As I made that incredible last turn to go towards the finish chute, I could see two people ahead of me. I slowed down a smidgen not wanting to catch up to them in their moment of glory but I was so energized it was hard to slow down much. I crossed a timing mat about 75 meters from the finish as I heard Mike Reilly dub the people ahead of me with the word Ironman. I figured the timing mat must have been to let Mike Reilly know who the next person coming was.

I heard something about Sacramento and knew Mike Reilly was now talking about me. ME! I started high-fiving everyone on my left, hoping that's the side Dave was on. I didn't stop to look for familiar faces though. I was smiling so much and Dancing Queen's "having the time of her life" line fit so perfectly. I put my arms in the air like a good champion, and just before I crossed the finish line, I heard Mike Reilly say, "KENDRA, YOU ARE AN IRONMAN!"
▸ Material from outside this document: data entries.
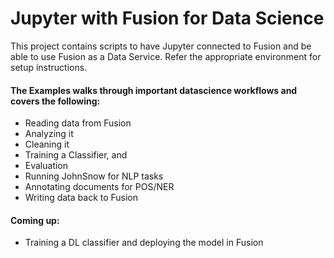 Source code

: # Jupyter with Fusion for Data Science

This project contains scripts to have Jupyter connected to Fusion and be able to use Fusion as a Data Service.
Refer the appropriate environment for setup instructions.

#### The Examples walks through important datascience workflows and covers the following:
- Reading data from Fusion
- Analyzing it
- Cleaning it
- Training a Classifier, and
- Evaluation
- Running JohnSnow for NLP tasks
- Annotating documents for POS/NER
- Writing data back to Fusion

#### Coming up:
- Training a DL classifier and deploying the model in Fusion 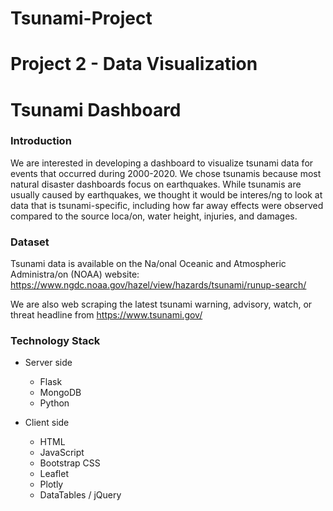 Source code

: # Tsunami-Project

# Project 2 - Data Visualization
# Tsunami Dashboard

### Introduction
We are interested in developing a dashboard to visualize tsunami data for events that occurred during 2000-2020.
We chose tsunamis because most natural disaster dashboards focus on earthquakes. While tsunamis are usually caused by earthquakes, we thought it would be interes/ng to look at data that is tsunami-specific, including how far away effects were observed compared to the source loca/on, water height, injuries, and damages.

### Dataset
Tsunami data is available on the Na/onal Oceanic and Atmospheric Administra/on (NOAA) website: https://www.ngdc.noaa.gov/hazel/view/hazards/tsunami/runup-search/

We are also web scraping the latest tsunami warning, advisory, watch, or threat headline from https://www.tsunami.gov/

### Technology Stack
* Server side
  * Flask
  * MongoDB
  * Python

* Client side
  * HTML
  * JavaScript
  * Bootstrap CSS
  * Leaflet
  * Plotly
  * DataTables / jQuery
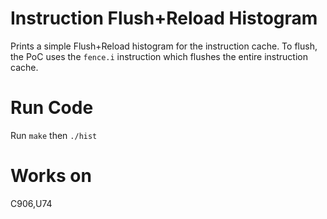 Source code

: # Instruction Flush+Reload Histogram

Prints a simple Flush+Reload histogram for the instruction cache. 
To flush, the PoC uses the `fence.i` instruction which flushes the entire instruction cache. 

# Run Code
Run `make` then `./hist`

# Works on 
C906,U74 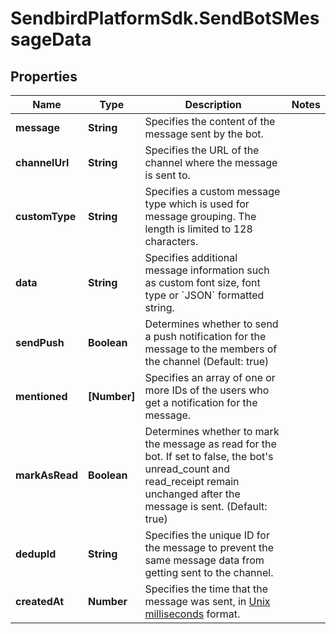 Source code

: # SendbirdPlatformSdk.SendBotSMessageData

## Properties

Name | Type | Description | Notes
------------ | ------------- | ------------- | -------------
**message** | **String** | Specifies the content of the message sent by the bot. | 
**channelUrl** | **String** | Specifies the URL of the channel where the message is sent to. | 
**customType** | **String** | Specifies a custom message type which is used for message grouping. The length is limited to 128 characters. | 
**data** | **String** | Specifies additional message information such as custom font size, font type or &#x60;JSON&#x60; formatted string. | 
**sendPush** | **Boolean** | Determines whether to send a push notification for the message to the members of the channel (Default: true) | 
**mentioned** | **[Number]** | Specifies an array of one or more IDs of the users who get a notification for the message. | 
**markAsRead** | **Boolean** | Determines whether to mark the message as read for the bot. If set to false, the bot&#39;s unread_count and read_receipt remain unchanged after the message is sent. (Default: true) | 
**dedupId** | **String** | Specifies the unique ID for the message to prevent the same message data from getting sent to the channel. | 
**createdAt** | **Number** | Specifies the time that the message was sent, in [Unix milliseconds](/docs/chat/v3/platform-api/guides/miscellaneous#2-timestamps) format. | 


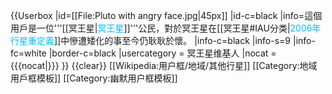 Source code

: {{Userbox
  |id=[[File:Pluto with angry face.jpg|45px]]
  |id-c=black
  |info=這個用戶是一位'''[[冥王星|<span style="color:#00BBFF">冥王星</span>]]'''公民，對於冥王星在[[冥王星#IAU分类|<span style="color:#00BBFF">2006年行星重定義</span>]]中慘遭矮化的事至今仍耿耿於懷。
  |info-c=black
  |info-s=9
  |info-fc=white
  |border-c=black
  |usercategory = 冥王星维基人
  |nocat = {{{nocat|}}}
}}<noinclude>
{{clear}}
[[Wikipedia:用户框/地域/其他行星]]
[[Category:地域用戶框模板]]
[[Category:幽默用户框模板]]
</noinclude> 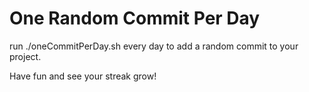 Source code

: # One Random Commit Per Day

run ./oneCommitPerDay.sh every day to add a random commit to your project.

Have fun and see your streak grow!
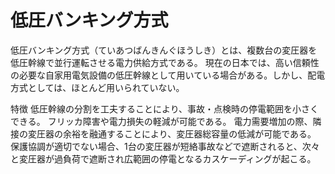 # 低圧バンキング方式

低圧バンキング方式（ていあつばんきんぐほうしき）とは、複数台の変圧器を低圧幹線で並行運転させる電力供給方式である。
現在の日本では、高い信頼性の必要な自家用電気設備の低圧幹線として用いている場合がある。しかし、配電方式としては、ほとんど用いられていない。

特徴
低圧幹線の分割を工夫することにより、事故・点検時の停電範囲を小さくできる。
フリッカ障害や電力損失の軽減が可能である。
電力需要増加の際、隣接の変圧器の余裕を融通することにより、変圧器総容量の低減が可能である。
保護協調が適切でない場合、1台の変圧器が短絡事故などで遮断されると、次々と変圧器が過負荷で遮断され広範囲の停電となるカスケーディングが起こる。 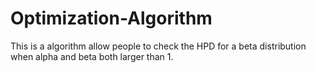 # Optimization-Algorithm
This is a algorithm allow people to check the HPD for a beta distribution when alpha and beta both larger than 1.
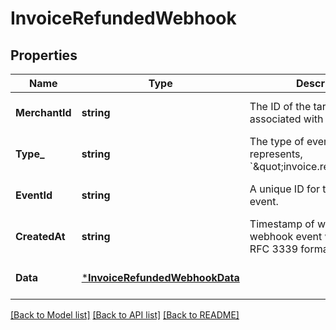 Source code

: # InvoiceRefundedWebhook

## Properties

 Name           | Type                                                             | Description                                                                    | Notes                        
----------------|------------------------------------------------------------------|--------------------------------------------------------------------------------|------------------------------
 **MerchantId** | **string**                                                       | The ID of the target merchant associated with the event.                       | [optional] [default to null] 
 **Type_**      | **string**                                                       | The type of event this represents, &#x60;\&quot;invoice.refunded\&quot;&#x60;. | [optional] [default to null] 
 **EventId**    | **string**                                                       | A unique ID for the webhook event.                                             | [optional] [default to null] 
 **CreatedAt**  | **string**                                                       | Timestamp of when the webhook event was created, in RFC 3339 format.           | [optional] [default to null] 
 **Data**       | [***InvoiceRefundedWebhookData**](InvoiceRefundedWebhookData.md) |                                                                                | [optional] [default to null] 

[[Back to Model list]](../README.md#documentation-for-models) [[Back to API list]](../README.md#documentation-for-api-endpoints) [[Back to README]](../README.md)

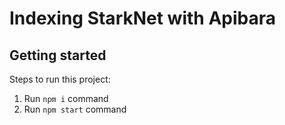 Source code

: # Indexing StarkNet with Apibara

## Getting started

Steps to run this project:

1. Run `npm i` command
2. Run `npm start` command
FIRST RUN SEGMENT 6 mi. (1:12:25) 12:04/mile
SECOND RUN SEGMENT 7.4 mi. (1:31:10) 12:19/mile
THIRD RUN SEGMENT 5.6 mi. (1:25:22) 15:14/mile
FINAL RUN SEGMENT 7.2 mi. (1:42:55) 14:17/mile
TOTAL RUN 26.2 mi. (5:51:52) 13:25/mile

SWIM 1:20:58
T1: SWIM-TO-BIKE 19:01
BIKE 7:24:45
T2: BIKE-TO-RUN 19:12
RUN 5:51:52
OVERALL 15:15:48


  1. YAY!!!!!!!!!!!! i can't believe how strong you look crossing the finish line. AMAZING!!!!

  2. So now that its "old hat" when is the next?

  3. Beautiful!


  4. ok this made me tear up, I won't lie. YAY for you, AGAIN!!! Having dancing queen running through my head might have prompted some of those tears. :)

    Also -- "Not knowing if this was going to ruin my oneness with the universe, I dropped the last word of the chant" = HILARIOUS. Oh, the things you think about when you're deliriously exhausted!

  5. I love the chant - I use the yoga breathing too when the pain just overtakes you! Beautiful race report!!